The Afghanistan Debacle Is Exposing President Biden’s Descent Into Unreality
Photo C-SPAN

Americans are stranded in Afghanistan. That’s a fact. You don’t have to have special military clearance to know it, or access to classified information, or be in contact with Americans in Kabul or elsewhere in Afghanistan. All you have to do is follow the news.

For days now, reports coming out of Afghanistan have chronicled the dire situation of Americans unable to get to the airport in Kabul, unable to get past Taliban checkpoints outside the airport, and unable to get through the airport gates because of the desperate and sometimes deadly mobs gathered there.

Members of Congress are even sharing information on social media about Americans trapped in Kabul, some of them terrified of being discovered by the Taliban, begging to be rescued before it’s too late.

So when White House Press Secretary Jen Psaki “called out” Fox News’s Peter Doocy on Monday for asking about these stranded Americans, and said there are no Americans stranded in Afghanistan, she was lying. And everyone knows it.

This kind of blatant dissimulation has become a disturbing pattern. By any measure, President Biden’s Afghanistan withdrawal has devolved into an unprecedented and embarrassing disaster that seems to get worse by the day. But instead of acknowledging what news reports and social media clearly show — Americans stranded, deadly chaos at the airport, Afghans rushing the gates — the Biden administration is displaying an inability or unwillingness to answer questions or even talk about the evacuation in a way that’s tethered to reality.
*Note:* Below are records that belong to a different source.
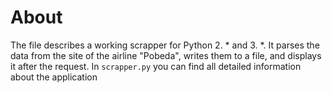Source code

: # About

The file describes a working scrapper for Python 2. * and 3. *. It parses the data from the site of the airline "Pobeda", writes them to a file, and displays it after the request. In `scrapper.py` you can find all detailed information about the application


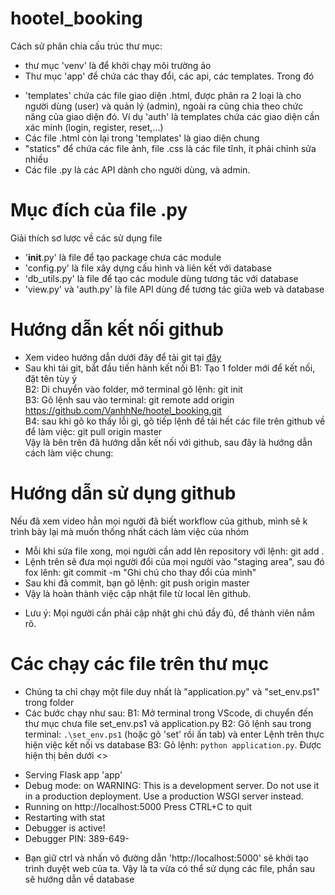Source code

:# hootel_booking
Cách sử phân chia cấu trúc thư mục:
- thư mục 'venv' là để khởi chạy môi trường ảo
- Thư mục 'app' để chứa các thay đổi, các api, các templates. Trong đó
+ 'templates' chứa các file giao diện .html, được phân ra 2 loại là cho người dùng (user) và quản lý (admin), ngoài ra cũng chia theo chức năng của giao diện đó. Ví dụ 'auth' là templates chứa các giao diện cần xác minh (login, register, reset,...)
+ Các file .html còn lại trong 'templates' là giao diện chung
+ "statics" để chứa các file ảnh, file .css là các file tĩnh, ít phải chỉnh sửa nhiều
+ Các file .py là các API dành cho người dùng, và admin.

# Mục đích của file .py
Giải thích sơ lược về các sử dụng file
- '__init__.py' là file để tạo package chưa các module
- 'config.py' là file xây dựng cấu hình và liên kết với database
- 'db_utils.py' là file để tạo các module dùng tương tác với database
- 'view.py' và 'auth.py' là file API dùng để tương tác giữa web và database

# Hướng dẫn kết nối github
- Xem video hướng dẫn dưới đây để tải git tại [đây](https://www.youtube.com/watch?v=z-BDl0SBtgo&t=944s)
- Sau khi tải git, bắt đầu tiến hành kết nối
B1: Tạo 1 folder mới để kết nối, đặt tên tùy ý <br>
B2: Di chuyển vào folder, mở terminal gõ lệnh: git init <br>
B3: Gõ lệnh sau vào terminal: git remote add origin https://github.com/VanhhNe/hootel_booking.git <br>
B4: sau khi gõ ko thấy lỗi gì, gõ tiếp lệnh để tải hết các file trên github về để làm việc: git pull origin master <br>
Vậy là bên trên đã hướng dẫn kết nối với github, sau đây là hướng dẫn cách làm việc chung:
# Hướng dẫn sử dụng github
Nếu đã xem video hẳn mọi người đã biết workflow của github, mình sẽ k trình bày lại mà muốn thống nhất cách làm việc của nhóm
- Mỗi khi sửa file xong, mọi người cần add lên repository với lệnh: git add .
- Lệnh trên sẽ đưa mọi người đổi của mọi người vào "staging area", sau đó fox lênh: git commit -m "Ghi chú cho thay đổi của mình"
- Sau khi đã commit, bạn gõ lệnh: git push origin master
- Vậy là hoàn thành việc cập nhật file từ local lên github. 
* Lưu ý: Mọi người cần phải cập nhật ghi chú đầy đủ, để thành viên nắm rõ.

# Các chạy các file trên thư mục
- Chúng ta chỉ chạy một file duy nhất là "application.py" và "set_env.ps1" trong folder
- Các bước chạy như sau:
B1: Mở terminal trong VScode, di chuyển đến thư mục chưa file set_env.ps1 và application.py
B2: Gõ lệnh sau trong terminal: `.\set_env.ps1` (hoặc gõ 'set' rồi ấn tab) và enter
Lệnh trên thực hiện việc kết nối vs database
B3: Gõ lệnh: `python application.py`. Được hiện thị bên dưới
<>
 * Serving Flask app 'app'
 * Debug mode: on
WARNING: This is a development server. Do not use it in a production deployment. Use a production WSGI server instead.
 * Running on http://localhost:5000
Press CTRL+C to quit
 * Restarting with stat
 * Debugger is active!
 * Debugger PIN: 389-649-
 
- Bạn giữ ctrl và nhấn vô đường dẫn 'http://localhost:5000' sẽ khởi tạo trình duyệt web của ta.
Vậy là ta vừa có thể sử dụng các file, phần sau sẽ hướng dẫn về database
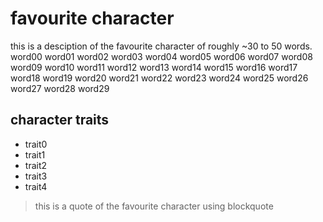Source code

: # favourite character

this is a desciption of the favourite character of roughly ~30 to 50 words.
word00 word01 word02 word03 word04 word05 word06 word07 word08 word09
word10 word11 word12 word13 word14 word15 word16 word17 word18 word19
word20 word21 word22 word23 word24 word25 word26 word27 word28 word29

## character traits

* trait0
* trait1
* trait2
* trait3
* trait4

> this is a quote of the favourite character using blockquote


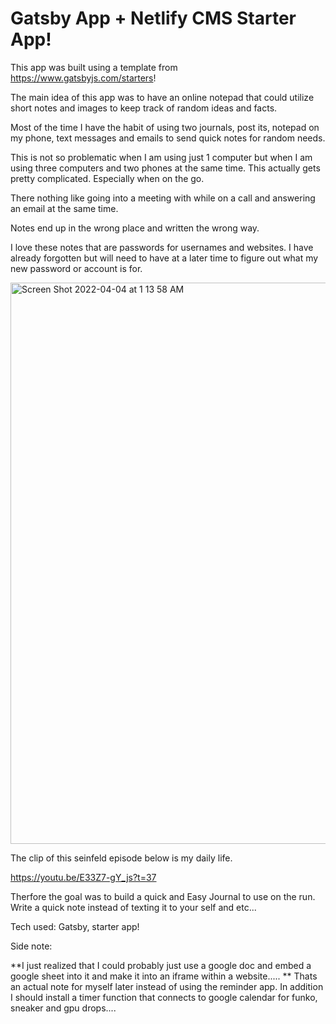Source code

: # Gatsby App + Netlify CMS Starter App! 

This app was built using a template from https://www.gatsbyjs.com/starters!

The main idea of this app was to have an online notepad that could utilize short notes and images to keep track of random ideas and facts. 

Most of the time I have the habit of using two journals, post its, notepad on my phone, text messages and emails to send quick notes for random needs.

This is not so problematic when I am using just 1 computer but when I am using three computers and two phones at the same time. This actually gets pretty complicated. Especially when on the go.

There nothing like going into a meeting with while on a call and answering an email at the same time.

Notes end up in the wrong place and written the wrong way. 

I love these notes that are passwords for usernames and websites. I have already forgotten but will need to have at a later time to figure out what my new password or account is for. 

  
  <img width="898" alt="Screen Shot 2022-04-04 at 1 13 58 AM" src="https://user-images.githubusercontent.com/90932673/161478464-45d2f4a1-c2ba-4b20-bff1-de9210b342bf.png" href="https://youtu.be/E33Z7-gY_js?t=37">

The clip of this seinfeld episode below is my daily life. 
  
https://youtu.be/E33Z7-gY_js?t=37

Therfore the goal was to build a quick and Easy Journal to use on the run. Write a quick note instead of texting it to your self and etc...

Tech used: Gatsby, starter app!



Side note:

**I just realized that I could probably just use a google doc and embed a google sheet into it and make it into an iframe within a website.....
**
Thats an actual note for myself later instead of using the reminder app. In addition I should install a timer function that connects to google calendar for funko, sneaker and gpu drops....
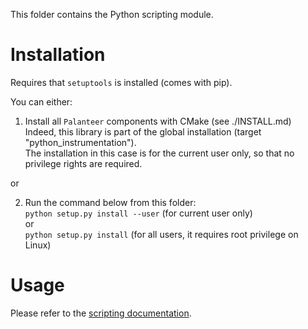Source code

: This folder contains the Python scripting module.

Installation
============

Requires that `setuptools` is installed (comes with pip).

You can either:

1) Install all `Palanteer` components with CMake (see ./INSTALL.md) <br/>
   Indeed, this library is part of the global installation (target "python_instrumentation"). <br/>
   The installation in this case is for the current user only, so that no privilege rights are required.

or

2) Run the command below from this folder: <br/>
     `python setup.py install --user`    (for current user only) <br/>
or <br/>
     `python setup.py install`           (for all users, it requires root privilege on Linux) <br/>


Usage
=====

Please refer to the [scripting documentation](https://dfeneyrou.github.io/palanteer/scripting_api.md.html).
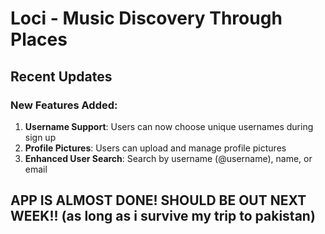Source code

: # Loci - Music Discovery Through Places

## Recent Updates

### New Features Added:
1. **Username Support**: Users can now choose unique usernames during sign up
2. **Profile Pictures**: Users can upload and manage profile pictures
3. **Enhanced User Search**: Search by username (@username), name, or email

## APP IS ALMOST DONE! SHOULD BE OUT NEXT WEEK!! (as long as i survive my trip to pakistan)

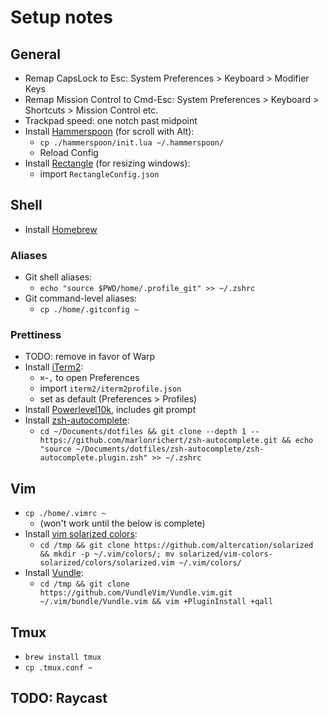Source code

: # Setup notes

## General

* Remap CapsLock to Esc: System Preferences > Keyboard > Modifier Keys
* Remap Mission Control to Cmd-Esc: System Preferences > Keyboard > Shortcuts > Mission Control etc.
* Trackpad speed: one notch past midpoint
* Install [Hammerspoon](https://github.com/Hammerspoon/hammerspoon/releases/latest) (for scroll with Alt):
  - `cp ./hammerspoon/init.lua ~/.hammerspoon/`
  - Reload Config
* Install [Rectangle](https://rectangleapp.com/) (for resizing windows):
  - import `RectangleConfig.json`

## Shell

* Install [Homebrew](https://brew.sh/)

### Aliases
* Git shell aliases:
  - `echo "source $PWD/home/.profile_git" >> ~/.zshrc`
* Git command-level aliases:
  - `cp ./home/.gitconfig ~`

### Prettiness
* TODO: remove in favor of Warp
* Install [iTerm2](https://iterm2.com/):
  - `⌘`-`,` to open Preferences
  - import `iterm2/iterm2profile.json`
  - set as default (Preferences > Profiles)
* Install [Powerlevel10k](https://github.com/romkatv/powerlevel10k#manual), includes git prompt
* Install [zsh-autocomplete](https://github.com/marlonrichert/zsh-autocomplete):
  - `cd ~/Documents/dotfiles && git clone --depth 1 -- https://github.com/marlonrichert/zsh-autocomplete.git && echo "source ~/Documents/dotfiles/zsh-autocomplete/zsh-autocomplete.plugin.zsh" >> ~/.zshrc`

## Vim

* `cp ./home/.vimrc ~`
  - (won't work until the below is complete)
* Install [vim solarized colors](https://github.com/altercation/solarized/tree/master/vim-colors-solarized):
  - `cd /tmp && git clone https://github.com/altercation/solarized && mkdir -p ~/.vim/colors/; mv solarized/vim-colors-solarized/colors/solarized.vim ~/.vim/colors/`
* Install [Vundle](https://github.com/VundleVim/Vundle.vim#quick-start):
  - `cd /tmp && git clone https://github.com/VundleVim/Vundle.vim.git ~/.vim/bundle/Vundle.vim && vim +PluginInstall +qall`

## Tmux

* `brew install tmux`
* `cp .tmux.conf ~`

## TODO: Raycast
Psaki and other White House officials are of course trying to claim that because planes are still taking off from Kabul, no one is in fact “stranded” — at least not yet. They will likely keep repeating this incredible line until the very last plane leaves, at which point they will claim there are no Americans still trapped in Afghanistan even if every news outlet is showing the opposite.

There’s something otherworldly about all of this, an echo of the Iraqi information minister, “Baghad Bob,” who during the 2003 invasion of Iraq infamously boasted there were no U.S. tanks in Baghdad even as U.S. tanks rolled through the city just blocks away from the news conference where he was speaking.
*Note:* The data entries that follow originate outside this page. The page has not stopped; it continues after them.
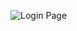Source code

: ![Login Page](https://firebasestorage.googleapis.com/v0/b/day-11-9d736.appspot.com/o/Shivam's%20App%2FScreenshot_2024-06-27-17-23-46-50_6791a891f8ee220ff3f89ca4d0e7e1b6.jpg?alt=media&token=541ee246-dc17-4d95-9e94-e89df2c53f35)
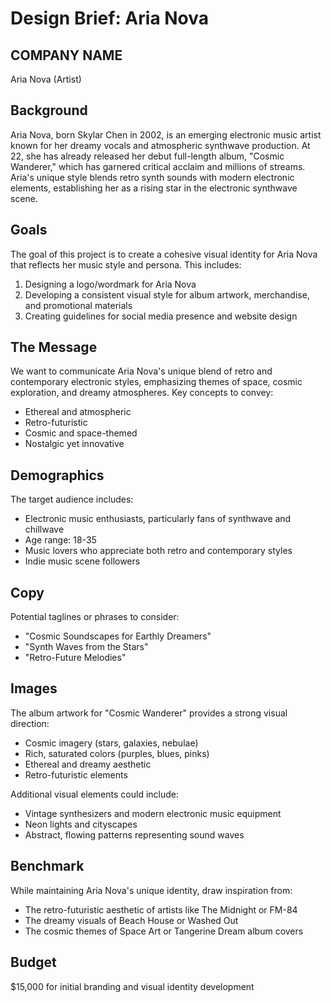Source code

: # Design Brief: Aria Nova

## COMPANY NAME
Aria Nova (Artist)

## Background
Aria Nova, born Skylar Chen in 2002, is an emerging electronic music artist known for her dreamy vocals and atmospheric synthwave production. At 22, she has already released her debut full-length album, "Cosmic Wanderer," which has garnered critical acclaim and millions of streams. Aria's unique style blends retro synth sounds with modern electronic elements, establishing her as a rising star in the electronic synthwave scene.

## Goals
The goal of this project is to create a cohesive visual identity for Aria Nova that reflects her music style and persona. This includes:

1. Designing a logo/wordmark for Aria Nova
2. Developing a consistent visual style for album artwork, merchandise, and promotional materials
3. Creating guidelines for social media presence and website design

## The Message
We want to communicate Aria Nova's unique blend of retro and contemporary electronic styles, emphasizing themes of space, cosmic exploration, and dreamy atmospheres. Key concepts to convey:

- Ethereal and atmospheric
- Retro-futuristic
- Cosmic and space-themed
- Nostalgic yet innovative

## Demographics
The target audience includes:

- Electronic music enthusiasts, particularly fans of synthwave and chillwave
- Age range: 18-35
- Music lovers who appreciate both retro and contemporary styles
- Indie music scene followers

## Copy
Potential taglines or phrases to consider:

- "Cosmic Soundscapes for Earthly Dreamers"
- "Synth Waves from the Stars"
- "Retro-Future Melodies"

## Images
The album artwork for "Cosmic Wanderer" provides a strong visual direction:

- Cosmic imagery (stars, galaxies, nebulae)
- Rich, saturated colors (purples, blues, pinks)
- Ethereal and dreamy aesthetic
- Retro-futuristic elements

Additional visual elements could include:

- Vintage synthesizers and modern electronic music equipment
- Neon lights and cityscapes
- Abstract, flowing patterns representing sound waves

## Benchmark
While maintaining Aria Nova's unique identity, draw inspiration from:

- The retro-futuristic aesthetic of artists like The Midnight or FM-84
- The dreamy visuals of Beach House or Washed Out
- The cosmic themes of Space Art or Tangerine Dream album covers

## Budget
$15,000 for initial branding and visual identity development

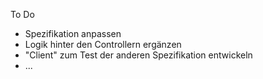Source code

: To Do
- Spezifikation anpassen
- Logik hinter den Controllern ergänzen
- "Client" zum Test der anderen Spezifikation entwickeln
- ...
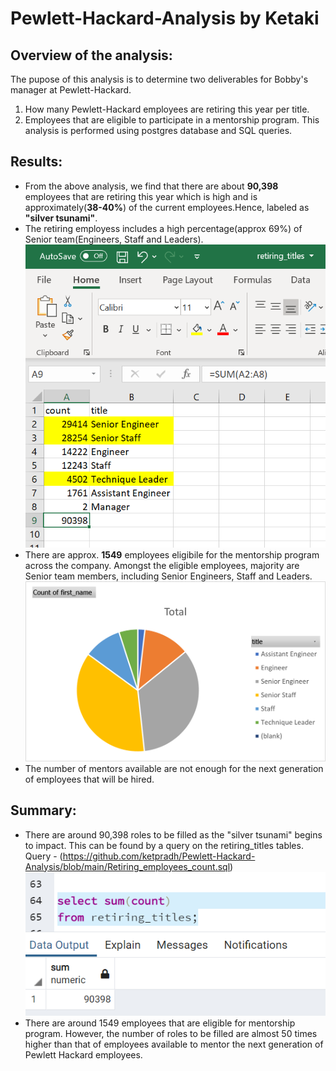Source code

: # Pewlett-Hackard-Analysis by Ketaki
## Overview of the analysis:
The pupose of this analysis is to determine two deliverables for Bobby's manager at Pewlett-Hackard.
1. How many Pewlett-Hackard employees are retiring this year per title.
2. Employees that are eligible to participate in a mentorship program.
This analysis is performed using postgres database and SQL queries.
## Results:
- From the above analysis, we find that there are about **90,398** employees that are retiring this year which is high and is approximately(**38-40%**) of the current employees.Hence, labeled as **"silver tsunami"**.
- The retiring employess includes a high percentage(approx 69%) of Senior team(Engineers, Staff and Leaders).![](https://github.com/ketpradh/Pewlett-Hackard-Analysis/blob/main/Retiring_Titles.PNG)
- There are approx. **1549** employees eligibile for the mentorship program across the company. Amongst the eligible employees, majority are Senior team members, including Senior Engineers, Staff and Leaders. ![](https://github.com/ketpradh/Pewlett-Hackard-Analysis/blob/main/Mentorship_data.png)
- The number of mentors available are not enough for the next generation of employees that will be hired.
## Summary:
- There are around 90,398 roles to be filled as the "silver tsunami" begins to impact.
This can be found by a query on the retiring_titles tables. Query - (https://github.com/ketpradh/Pewlett-Hackard-Analysis/blob/main/Retiring_employees_count.sql)
 ![](https://github.com/ketpradh/Pewlett-Hackard-Analysis/blob/main/Total_Retiring_employees.PNG)
- There are around 1549 employees that are eligible for mentorship program. However, the number of roles to be filled are almost 50 times higher than that of employees available to mentor the next generation of Pewlett Hackard employees.

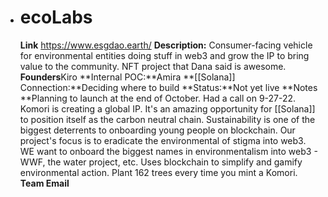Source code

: - # ecoLabs
  **Link** https://www.esgdao.earth/
  **Description:** Consumer-facing vehicle for environmental entities doing stuff in web3 and grow the IP to bring value to the community. NFT project that Dana said is awesome.
  **Founders**Kiro
  **Internal POC:**Amira
  **[[Solana]] Connection:**Deciding where to build
  **Status:**Not yet live
  **Notes **Planning to launch at the end of October. Had a call on 9-27-22. Komori is creating a global IP.  It's an amazing opportunity for [[Solana]] to position itself as the carbon neutral chain. Sustainability is one of the biggest deterrents to onboarding young people on blockchain. Our project's focus is to eradicate the environmental of stigma into web3. WE want to onboard the biggest names in environmentalism into web3 - WWF, the water project, etc. Uses blockchain to simplify and gamify environmental action. Plant 162 trees every time you mint a Komori.
  **Team Email**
Beyond the administration’s bald-faced lies there is the strange and inappropriate braggadocio about the evacuation. According to the warped logic of the White House, the evacuation itself has become a source of pride, even success.

In a bizarre and disjointed press conference on Sunday, President Biden boasted about the evacuation effort: “We are proving we can move thousands of people a day out of Kabul,” he said, noting that some 11,000 people had been airlifted out of the Afghanistan capital in the past 36 hours, and 37,000 since Aug. 14.

He went on to brag about how the U.S. government has hastily established processing centers in a number of countries around the world to receive the thousands of people fleeing Afghanistan — as if the need to cobble together a network of processing centers was a great accomplishment, instead of an admission that the administration had failed to plan for this inevitability months ago.

All these talking points were repeated Monday by National Security Advisor Jake Sullivan. The chaotic scenes at the Kabul airport — the mobs at the gates, the warning shots and flashbang grenades to hold back the crowds, the babies being lifted over razor wire to U.S. soldiers — are all evidence not of the U.S. government’s gross incompetence, but of its strength.

But the American people can smell a rat. We all know the administration is lying, and as American lives are placed in ever greater danger with each passing day, at some point the lies will become unconscionable, even obscene.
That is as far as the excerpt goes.